Document images with source code:
"""

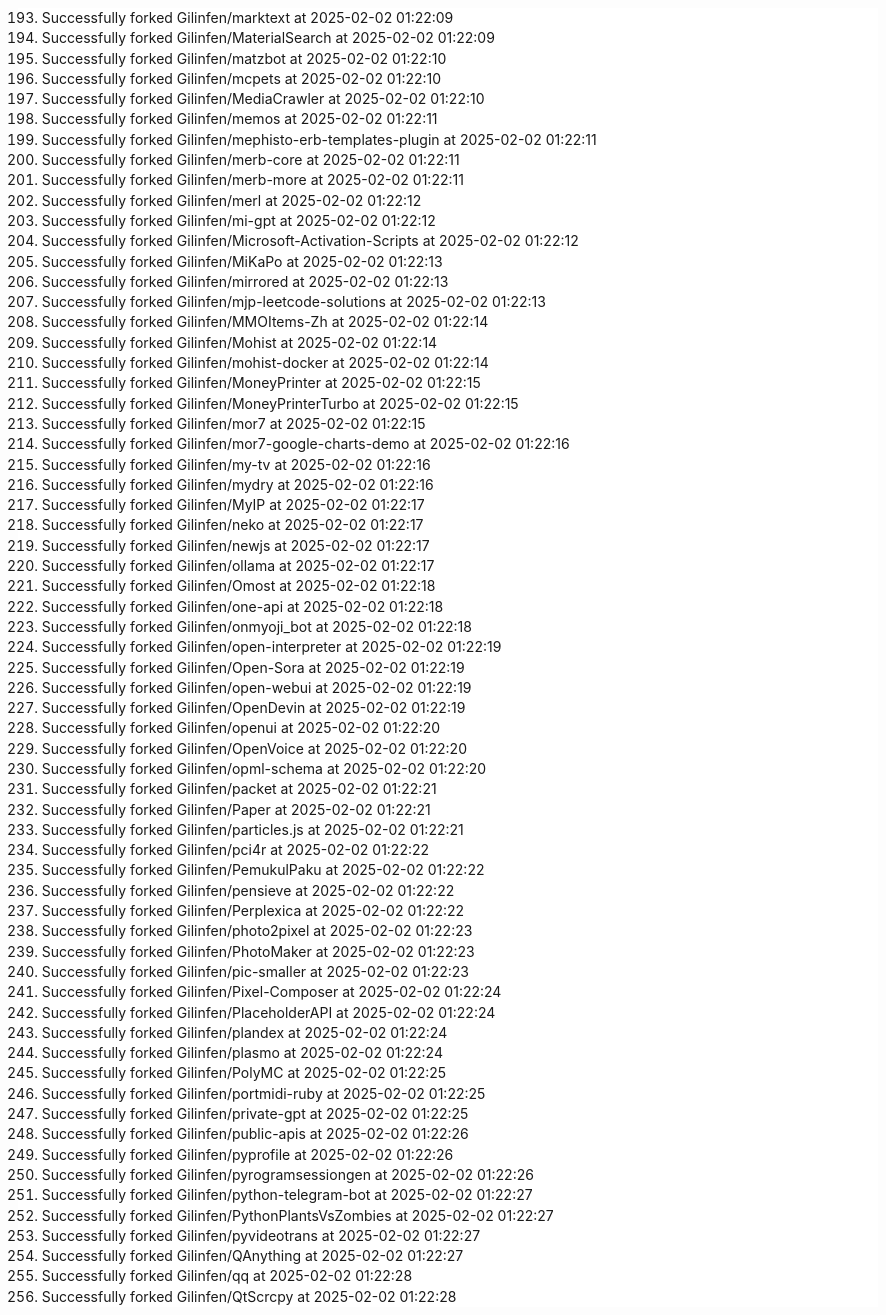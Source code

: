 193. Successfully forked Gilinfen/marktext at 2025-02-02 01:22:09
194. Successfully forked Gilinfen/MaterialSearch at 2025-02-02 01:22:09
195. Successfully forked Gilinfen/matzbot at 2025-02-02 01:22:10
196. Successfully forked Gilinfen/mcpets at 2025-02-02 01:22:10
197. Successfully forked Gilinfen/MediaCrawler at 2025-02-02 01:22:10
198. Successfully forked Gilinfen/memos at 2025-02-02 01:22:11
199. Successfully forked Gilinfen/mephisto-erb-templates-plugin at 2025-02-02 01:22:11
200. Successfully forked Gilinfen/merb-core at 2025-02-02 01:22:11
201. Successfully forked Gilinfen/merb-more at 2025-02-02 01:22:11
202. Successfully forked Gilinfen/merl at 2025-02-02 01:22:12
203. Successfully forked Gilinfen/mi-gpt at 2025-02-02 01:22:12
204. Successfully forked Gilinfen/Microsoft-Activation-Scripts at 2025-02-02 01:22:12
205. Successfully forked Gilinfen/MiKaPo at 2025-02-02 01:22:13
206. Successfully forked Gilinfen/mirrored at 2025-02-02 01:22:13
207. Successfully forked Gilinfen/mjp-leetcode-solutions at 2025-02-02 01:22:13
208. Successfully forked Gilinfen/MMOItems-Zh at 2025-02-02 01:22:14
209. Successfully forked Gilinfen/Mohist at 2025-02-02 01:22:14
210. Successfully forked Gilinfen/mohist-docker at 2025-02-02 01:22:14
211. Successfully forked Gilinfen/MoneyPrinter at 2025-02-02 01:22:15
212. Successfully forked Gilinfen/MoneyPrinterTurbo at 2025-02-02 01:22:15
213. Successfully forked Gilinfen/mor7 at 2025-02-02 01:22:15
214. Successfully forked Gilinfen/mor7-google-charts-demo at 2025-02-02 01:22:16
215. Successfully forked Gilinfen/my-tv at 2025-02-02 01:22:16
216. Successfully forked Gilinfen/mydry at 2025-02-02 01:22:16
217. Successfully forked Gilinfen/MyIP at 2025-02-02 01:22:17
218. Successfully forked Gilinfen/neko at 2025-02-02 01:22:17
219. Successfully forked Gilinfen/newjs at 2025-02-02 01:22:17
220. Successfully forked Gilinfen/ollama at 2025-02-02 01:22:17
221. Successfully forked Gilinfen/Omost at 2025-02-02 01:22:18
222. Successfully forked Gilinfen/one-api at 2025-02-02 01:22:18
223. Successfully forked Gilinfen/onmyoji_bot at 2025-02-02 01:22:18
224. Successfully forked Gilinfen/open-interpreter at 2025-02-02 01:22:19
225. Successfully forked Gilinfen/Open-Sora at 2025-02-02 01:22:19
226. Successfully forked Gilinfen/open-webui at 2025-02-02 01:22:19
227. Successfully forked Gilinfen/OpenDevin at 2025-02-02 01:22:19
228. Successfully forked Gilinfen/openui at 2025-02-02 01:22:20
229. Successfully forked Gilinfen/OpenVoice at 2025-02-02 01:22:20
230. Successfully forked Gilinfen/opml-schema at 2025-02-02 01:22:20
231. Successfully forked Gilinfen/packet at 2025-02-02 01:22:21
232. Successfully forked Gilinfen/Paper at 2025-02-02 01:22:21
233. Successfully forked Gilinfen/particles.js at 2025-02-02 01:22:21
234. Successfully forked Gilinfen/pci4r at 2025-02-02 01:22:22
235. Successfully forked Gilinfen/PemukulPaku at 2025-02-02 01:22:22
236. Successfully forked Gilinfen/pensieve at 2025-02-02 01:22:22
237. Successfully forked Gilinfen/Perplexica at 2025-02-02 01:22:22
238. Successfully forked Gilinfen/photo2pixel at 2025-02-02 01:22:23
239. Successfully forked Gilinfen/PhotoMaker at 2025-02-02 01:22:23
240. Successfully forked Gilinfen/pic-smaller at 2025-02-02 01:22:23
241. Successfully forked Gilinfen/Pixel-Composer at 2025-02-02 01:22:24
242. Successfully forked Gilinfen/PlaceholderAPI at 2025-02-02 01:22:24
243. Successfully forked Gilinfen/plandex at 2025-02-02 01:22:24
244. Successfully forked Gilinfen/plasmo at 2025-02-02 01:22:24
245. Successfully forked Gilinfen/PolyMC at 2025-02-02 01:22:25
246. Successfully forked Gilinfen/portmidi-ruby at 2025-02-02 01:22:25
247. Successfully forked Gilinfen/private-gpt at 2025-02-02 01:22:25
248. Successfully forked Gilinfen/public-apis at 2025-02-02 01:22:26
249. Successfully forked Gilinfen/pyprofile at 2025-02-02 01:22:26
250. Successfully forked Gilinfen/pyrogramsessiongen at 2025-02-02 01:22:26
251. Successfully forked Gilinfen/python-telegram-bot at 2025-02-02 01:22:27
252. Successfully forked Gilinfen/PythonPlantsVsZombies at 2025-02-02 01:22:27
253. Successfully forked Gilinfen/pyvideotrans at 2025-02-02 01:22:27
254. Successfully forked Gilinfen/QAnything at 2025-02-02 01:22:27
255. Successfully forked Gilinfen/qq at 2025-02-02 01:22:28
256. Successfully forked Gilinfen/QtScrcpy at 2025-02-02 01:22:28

"""

Among the entries above, find the line with "238. Successfully forked" and the line with "253. Successfully forked"; give again exactly these two lines and all lines between them.

238. Successfully forked Gilinfen/photo2pixel at 2025-02-02 01:22:23
239. Successfully forked Gilinfen/PhotoMaker at 2025-02-02 01:22:23
240. Successfully forked Gilinfen/pic-smaller at 2025-02-02 01:22:23
241. Successfully forked Gilinfen/Pixel-Composer at 2025-02-02 01:22:24
242. Successfully forked Gilinfen/PlaceholderAPI at 2025-02-02 01:22:24
243. Successfully forked Gilinfen/plandex at 2025-02-02 01:22:24
244. Successfully forked Gilinfen/plasmo at 2025-02-02 01:22:24
245. Successfully forked Gilinfen/PolyMC at 2025-02-02 01:22:25
246. Successfully forked Gilinfen/portmidi-ruby at 2025-02-02 01:22:25
247. Successfully forked Gilinfen/private-gpt at 2025-02-02 01:22:25
248. Successfully forked Gilinfen/public-apis at 2025-02-02 01:22:26
249. Successfully forked Gilinfen/pyprofile at 2025-02-02 01:22:26
250. Successfully forked Gilinfen/pyrogramsessiongen at 2025-02-02 01:22:26
251. Successfully forked Gilinfen/python-telegram-bot at 2025-02-02 01:22:27
252. Successfully forked Gilinfen/PythonPlantsVsZombies at 2025-02-02 01:22:27
253. Successfully forked Gilinfen/pyvideotrans at 2025-02-02 01:22:27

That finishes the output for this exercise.